Private Christopher Douglas Elphick
|Date of Birth||7 January 1889|
|Age at Death||28|
|Date of Death||15 May 1917|
|Military Service||2nd Battalion Honourable Artillery Company|
|Merton Address||68 Garden Avenue, Mitcham|
|Local Memorial||St. Barnabas' Church, Mitcham|
Born in Dulwich on 7 January, 1889, Christopher Douglas Elphick was second child of Christopher and Louisa Elphick. The couple also had an older daughter, Dorothy and their youngest child was Grace Ann. Christopher Elphick senior was a civil servant, acting as superintendent of telegraphs for the Post Office. This rapidly improved his family’s fortunes. In 1891 the Elphicks were living at 4 Placquette Road, Camberwell, however by 1901 they had transferred to 4 Ardsley Terrace and just a few years later they had moved to an eight room house at 28 Hillsborough Road, Dulwich, where Christopher attended Alleyn’s School.
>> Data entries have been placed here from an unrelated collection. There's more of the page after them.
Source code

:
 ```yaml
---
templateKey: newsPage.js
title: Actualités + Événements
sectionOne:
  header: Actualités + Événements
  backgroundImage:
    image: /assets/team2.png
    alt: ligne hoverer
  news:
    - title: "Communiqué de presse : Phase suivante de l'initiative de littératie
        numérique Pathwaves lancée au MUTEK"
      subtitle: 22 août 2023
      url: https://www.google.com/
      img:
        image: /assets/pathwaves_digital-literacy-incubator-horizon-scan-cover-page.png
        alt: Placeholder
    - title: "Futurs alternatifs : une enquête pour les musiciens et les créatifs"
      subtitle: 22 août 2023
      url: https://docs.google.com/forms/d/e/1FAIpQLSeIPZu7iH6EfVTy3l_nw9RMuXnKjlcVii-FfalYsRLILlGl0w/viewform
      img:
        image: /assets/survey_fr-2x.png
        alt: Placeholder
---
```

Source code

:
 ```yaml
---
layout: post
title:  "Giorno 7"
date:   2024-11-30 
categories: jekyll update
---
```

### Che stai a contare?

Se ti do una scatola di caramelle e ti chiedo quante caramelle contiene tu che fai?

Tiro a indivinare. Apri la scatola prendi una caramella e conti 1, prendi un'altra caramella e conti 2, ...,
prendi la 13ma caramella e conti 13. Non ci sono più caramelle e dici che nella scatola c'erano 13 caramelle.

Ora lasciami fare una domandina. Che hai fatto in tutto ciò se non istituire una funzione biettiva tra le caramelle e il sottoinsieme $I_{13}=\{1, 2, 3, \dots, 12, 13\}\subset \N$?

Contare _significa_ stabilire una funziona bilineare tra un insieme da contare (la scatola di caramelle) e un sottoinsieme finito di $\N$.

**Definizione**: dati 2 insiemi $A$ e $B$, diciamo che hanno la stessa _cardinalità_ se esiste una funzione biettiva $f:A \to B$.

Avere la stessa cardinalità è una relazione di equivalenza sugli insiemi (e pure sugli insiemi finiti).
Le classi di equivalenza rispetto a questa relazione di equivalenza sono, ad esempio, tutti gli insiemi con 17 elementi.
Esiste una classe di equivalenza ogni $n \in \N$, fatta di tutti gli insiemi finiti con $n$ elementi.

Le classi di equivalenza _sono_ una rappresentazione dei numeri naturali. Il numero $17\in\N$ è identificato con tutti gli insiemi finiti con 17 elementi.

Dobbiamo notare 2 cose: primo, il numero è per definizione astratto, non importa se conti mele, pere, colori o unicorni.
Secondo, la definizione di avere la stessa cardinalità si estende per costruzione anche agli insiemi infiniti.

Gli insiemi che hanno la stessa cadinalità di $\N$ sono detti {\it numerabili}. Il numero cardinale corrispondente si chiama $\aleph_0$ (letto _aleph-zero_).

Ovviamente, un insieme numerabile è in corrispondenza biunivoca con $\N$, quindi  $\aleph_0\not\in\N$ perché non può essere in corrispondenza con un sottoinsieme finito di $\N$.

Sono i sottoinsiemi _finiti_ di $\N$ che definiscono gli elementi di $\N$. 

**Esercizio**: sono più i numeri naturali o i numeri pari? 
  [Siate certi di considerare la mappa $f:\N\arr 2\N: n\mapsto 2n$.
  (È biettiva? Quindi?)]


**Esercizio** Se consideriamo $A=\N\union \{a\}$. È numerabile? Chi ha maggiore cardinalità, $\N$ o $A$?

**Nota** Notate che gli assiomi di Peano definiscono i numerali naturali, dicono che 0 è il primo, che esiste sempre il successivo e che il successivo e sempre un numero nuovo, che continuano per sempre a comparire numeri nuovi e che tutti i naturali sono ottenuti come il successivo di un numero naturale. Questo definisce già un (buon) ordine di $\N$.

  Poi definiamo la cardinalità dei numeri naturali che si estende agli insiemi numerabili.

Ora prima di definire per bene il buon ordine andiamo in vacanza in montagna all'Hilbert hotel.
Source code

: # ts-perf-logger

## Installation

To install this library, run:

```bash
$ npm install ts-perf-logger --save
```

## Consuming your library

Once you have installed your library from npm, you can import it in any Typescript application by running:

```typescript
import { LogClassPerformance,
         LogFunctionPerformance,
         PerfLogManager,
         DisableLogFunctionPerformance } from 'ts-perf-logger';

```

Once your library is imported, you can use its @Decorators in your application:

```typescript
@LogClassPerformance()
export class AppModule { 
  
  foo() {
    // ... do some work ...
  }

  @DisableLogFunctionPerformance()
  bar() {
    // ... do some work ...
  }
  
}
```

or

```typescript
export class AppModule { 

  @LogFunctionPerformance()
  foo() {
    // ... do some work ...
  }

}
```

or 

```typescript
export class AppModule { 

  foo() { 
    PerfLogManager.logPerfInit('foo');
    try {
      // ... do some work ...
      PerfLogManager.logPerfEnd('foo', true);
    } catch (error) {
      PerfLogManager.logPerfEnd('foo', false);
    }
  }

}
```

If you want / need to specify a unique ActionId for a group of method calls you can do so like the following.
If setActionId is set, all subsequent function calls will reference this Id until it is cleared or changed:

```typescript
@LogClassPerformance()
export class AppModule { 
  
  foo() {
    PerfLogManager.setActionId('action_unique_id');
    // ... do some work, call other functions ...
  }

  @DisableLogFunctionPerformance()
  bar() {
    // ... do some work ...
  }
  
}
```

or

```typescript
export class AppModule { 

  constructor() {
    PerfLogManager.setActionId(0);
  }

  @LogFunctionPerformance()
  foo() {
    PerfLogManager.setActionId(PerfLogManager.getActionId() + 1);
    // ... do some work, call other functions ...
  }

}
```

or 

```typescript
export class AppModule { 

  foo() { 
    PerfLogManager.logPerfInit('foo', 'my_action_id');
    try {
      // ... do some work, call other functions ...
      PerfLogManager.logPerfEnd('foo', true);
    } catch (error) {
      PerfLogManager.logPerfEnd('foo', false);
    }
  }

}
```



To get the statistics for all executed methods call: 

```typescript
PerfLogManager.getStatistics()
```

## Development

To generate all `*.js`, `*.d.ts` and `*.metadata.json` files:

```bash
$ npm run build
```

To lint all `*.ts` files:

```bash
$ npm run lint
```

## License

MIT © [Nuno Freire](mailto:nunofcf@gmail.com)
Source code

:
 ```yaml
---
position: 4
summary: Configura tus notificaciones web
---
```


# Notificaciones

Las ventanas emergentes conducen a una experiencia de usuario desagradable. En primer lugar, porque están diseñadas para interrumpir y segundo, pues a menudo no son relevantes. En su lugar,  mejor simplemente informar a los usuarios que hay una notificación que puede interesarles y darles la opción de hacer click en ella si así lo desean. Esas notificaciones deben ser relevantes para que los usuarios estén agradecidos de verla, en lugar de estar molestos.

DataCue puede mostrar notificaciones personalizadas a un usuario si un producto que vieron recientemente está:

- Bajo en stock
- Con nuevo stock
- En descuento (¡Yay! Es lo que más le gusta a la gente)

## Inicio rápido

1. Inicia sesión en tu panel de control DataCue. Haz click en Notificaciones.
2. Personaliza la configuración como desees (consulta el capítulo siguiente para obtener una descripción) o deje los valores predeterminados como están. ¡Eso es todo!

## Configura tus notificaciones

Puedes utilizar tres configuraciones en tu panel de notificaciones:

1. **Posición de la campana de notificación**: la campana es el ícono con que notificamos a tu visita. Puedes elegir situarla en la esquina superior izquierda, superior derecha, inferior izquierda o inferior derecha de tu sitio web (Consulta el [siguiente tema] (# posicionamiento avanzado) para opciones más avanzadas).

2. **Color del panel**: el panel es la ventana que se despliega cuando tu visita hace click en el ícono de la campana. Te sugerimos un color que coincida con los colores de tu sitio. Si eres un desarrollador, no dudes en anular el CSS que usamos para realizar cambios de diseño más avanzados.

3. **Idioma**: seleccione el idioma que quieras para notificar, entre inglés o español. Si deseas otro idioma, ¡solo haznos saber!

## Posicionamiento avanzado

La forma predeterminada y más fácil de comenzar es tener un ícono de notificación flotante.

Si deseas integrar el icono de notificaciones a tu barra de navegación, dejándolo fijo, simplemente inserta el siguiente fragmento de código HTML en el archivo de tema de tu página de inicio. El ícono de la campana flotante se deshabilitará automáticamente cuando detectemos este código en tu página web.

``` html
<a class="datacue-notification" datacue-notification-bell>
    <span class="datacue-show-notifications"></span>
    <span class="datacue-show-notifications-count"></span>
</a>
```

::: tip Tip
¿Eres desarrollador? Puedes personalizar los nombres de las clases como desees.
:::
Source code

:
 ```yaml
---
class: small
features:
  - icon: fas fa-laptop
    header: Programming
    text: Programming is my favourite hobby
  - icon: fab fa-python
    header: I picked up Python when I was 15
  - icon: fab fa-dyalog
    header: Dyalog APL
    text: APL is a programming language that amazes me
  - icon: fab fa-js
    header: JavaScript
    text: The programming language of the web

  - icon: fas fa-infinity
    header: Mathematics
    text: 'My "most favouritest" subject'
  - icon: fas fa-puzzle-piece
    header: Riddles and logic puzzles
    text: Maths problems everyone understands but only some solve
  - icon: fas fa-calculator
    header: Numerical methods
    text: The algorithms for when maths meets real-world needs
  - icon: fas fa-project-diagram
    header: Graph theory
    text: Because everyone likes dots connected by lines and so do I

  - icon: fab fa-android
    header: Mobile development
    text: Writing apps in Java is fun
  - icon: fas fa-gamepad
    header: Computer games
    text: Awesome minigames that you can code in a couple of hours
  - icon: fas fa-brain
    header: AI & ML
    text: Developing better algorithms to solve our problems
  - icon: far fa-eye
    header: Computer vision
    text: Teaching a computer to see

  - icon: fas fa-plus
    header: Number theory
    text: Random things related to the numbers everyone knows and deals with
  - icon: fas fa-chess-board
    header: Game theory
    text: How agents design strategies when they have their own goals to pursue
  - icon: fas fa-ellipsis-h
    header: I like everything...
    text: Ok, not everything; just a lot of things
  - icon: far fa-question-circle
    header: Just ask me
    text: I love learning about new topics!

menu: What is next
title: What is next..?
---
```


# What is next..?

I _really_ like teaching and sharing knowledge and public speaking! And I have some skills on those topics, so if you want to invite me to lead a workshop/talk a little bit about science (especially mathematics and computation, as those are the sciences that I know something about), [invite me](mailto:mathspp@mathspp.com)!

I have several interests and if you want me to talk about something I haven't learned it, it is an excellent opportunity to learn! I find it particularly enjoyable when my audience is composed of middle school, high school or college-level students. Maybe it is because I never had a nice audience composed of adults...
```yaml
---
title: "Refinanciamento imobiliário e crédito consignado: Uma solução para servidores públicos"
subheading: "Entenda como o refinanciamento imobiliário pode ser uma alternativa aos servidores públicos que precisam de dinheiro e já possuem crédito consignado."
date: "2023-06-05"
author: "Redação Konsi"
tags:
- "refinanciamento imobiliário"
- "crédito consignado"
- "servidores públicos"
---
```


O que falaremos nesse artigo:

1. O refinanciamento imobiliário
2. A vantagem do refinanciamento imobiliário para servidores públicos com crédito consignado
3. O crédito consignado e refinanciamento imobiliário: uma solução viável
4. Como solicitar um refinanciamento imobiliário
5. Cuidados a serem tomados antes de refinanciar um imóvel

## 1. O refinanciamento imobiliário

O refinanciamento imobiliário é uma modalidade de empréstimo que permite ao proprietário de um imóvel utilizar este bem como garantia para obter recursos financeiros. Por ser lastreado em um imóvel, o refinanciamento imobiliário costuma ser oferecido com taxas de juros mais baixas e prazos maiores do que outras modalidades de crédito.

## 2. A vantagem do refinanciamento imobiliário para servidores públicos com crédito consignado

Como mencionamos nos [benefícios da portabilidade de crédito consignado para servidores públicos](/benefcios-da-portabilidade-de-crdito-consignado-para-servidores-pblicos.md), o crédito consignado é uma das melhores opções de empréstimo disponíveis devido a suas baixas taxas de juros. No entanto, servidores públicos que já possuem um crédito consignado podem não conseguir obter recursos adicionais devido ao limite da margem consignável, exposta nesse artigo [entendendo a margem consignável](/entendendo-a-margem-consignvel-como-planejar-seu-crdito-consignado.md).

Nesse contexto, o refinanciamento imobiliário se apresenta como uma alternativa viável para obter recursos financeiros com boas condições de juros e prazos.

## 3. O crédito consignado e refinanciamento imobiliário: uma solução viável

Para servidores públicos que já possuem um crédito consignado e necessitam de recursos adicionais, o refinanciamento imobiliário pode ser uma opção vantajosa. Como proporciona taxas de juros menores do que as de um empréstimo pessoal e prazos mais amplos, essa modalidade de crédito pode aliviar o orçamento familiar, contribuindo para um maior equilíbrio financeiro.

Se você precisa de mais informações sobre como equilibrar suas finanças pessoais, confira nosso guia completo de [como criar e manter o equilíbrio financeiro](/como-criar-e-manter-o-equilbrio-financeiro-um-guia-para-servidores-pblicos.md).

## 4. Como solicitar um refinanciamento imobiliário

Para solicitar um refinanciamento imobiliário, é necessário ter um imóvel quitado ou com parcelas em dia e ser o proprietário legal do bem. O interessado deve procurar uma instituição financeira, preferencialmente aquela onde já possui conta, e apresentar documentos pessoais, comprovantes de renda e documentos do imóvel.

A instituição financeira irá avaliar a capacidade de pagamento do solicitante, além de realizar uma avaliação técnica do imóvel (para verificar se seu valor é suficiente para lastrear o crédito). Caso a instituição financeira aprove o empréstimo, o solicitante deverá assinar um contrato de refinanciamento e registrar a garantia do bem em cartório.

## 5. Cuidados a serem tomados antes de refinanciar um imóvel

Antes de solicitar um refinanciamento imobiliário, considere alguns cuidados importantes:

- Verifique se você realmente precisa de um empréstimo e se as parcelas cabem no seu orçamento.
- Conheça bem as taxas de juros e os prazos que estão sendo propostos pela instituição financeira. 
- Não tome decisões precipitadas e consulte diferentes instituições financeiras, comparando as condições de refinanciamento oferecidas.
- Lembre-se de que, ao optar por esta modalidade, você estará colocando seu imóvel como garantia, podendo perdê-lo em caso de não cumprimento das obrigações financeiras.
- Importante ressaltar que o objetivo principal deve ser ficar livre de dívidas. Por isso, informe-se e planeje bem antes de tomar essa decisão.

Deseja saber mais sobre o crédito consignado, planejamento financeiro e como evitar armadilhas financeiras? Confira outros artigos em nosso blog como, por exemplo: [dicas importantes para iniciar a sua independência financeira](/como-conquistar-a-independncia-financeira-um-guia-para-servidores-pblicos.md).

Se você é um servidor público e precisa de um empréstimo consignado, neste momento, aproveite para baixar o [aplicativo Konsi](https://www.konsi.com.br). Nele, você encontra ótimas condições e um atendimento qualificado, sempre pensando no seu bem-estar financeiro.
After completing his education, Christopher (Jr ) worked as a clerk for the Prudential Insurance Company. On 26 June, 1915, he married Hilda Bignold of Streatham, at St. Barnabas Parish Church, Dulwich. (This was the same church where he had been baptised in 1905, at the age of 16.) The young couple set up home at 68 Garden Avenue in Mitcham and had a son, Ronald Douglas, born on 11 August, 1916.
Christopher had volunteered for military service in London on 25 November, 1915. He became a private in the 2nd Battalion, Honourable Artillery Company. His enlistment papers described him as 5 feet, 8 inches tall, weighing 121 lbs, with bad teeth. Despite his dental condition, Christopher was declared fit for service and his unit was despatched for France, arriving in Le Havre on 19 November, 1916. He arrived at the front on 5 December, 1916. The 2nd Battalion was involved in fighting at Bucquoy, an area near Arras which had been filled with trenches and barbed wire as the German second line of defence.
Between 9 April and 16 May, Christopher’s unit was involved in the Battle of Arras, a major assault on German defences near the French city. He was reported missing on 15 May, 1917 and was eventually declared dead. He is commemorated locally on the War Memorial at St. Barnabas Church in Mitcham. Records show that amongst his effects, he left £527 to his widow, Hilda.
In 2009, Christopher’s body, along with those of three of his comrades, was found by a French farmer, in the field where they died in battle. His body was able to be identified by a gold signet ring bearing his initials. His grandchildren were traced, and were able to attend the ceremony where he was buried with full military honours at the H. A. C. Cemetery at Ecoust-St. Mein in the Pas de Calais region of France. He also had a waiting room at King’s Cross Station named in his honour.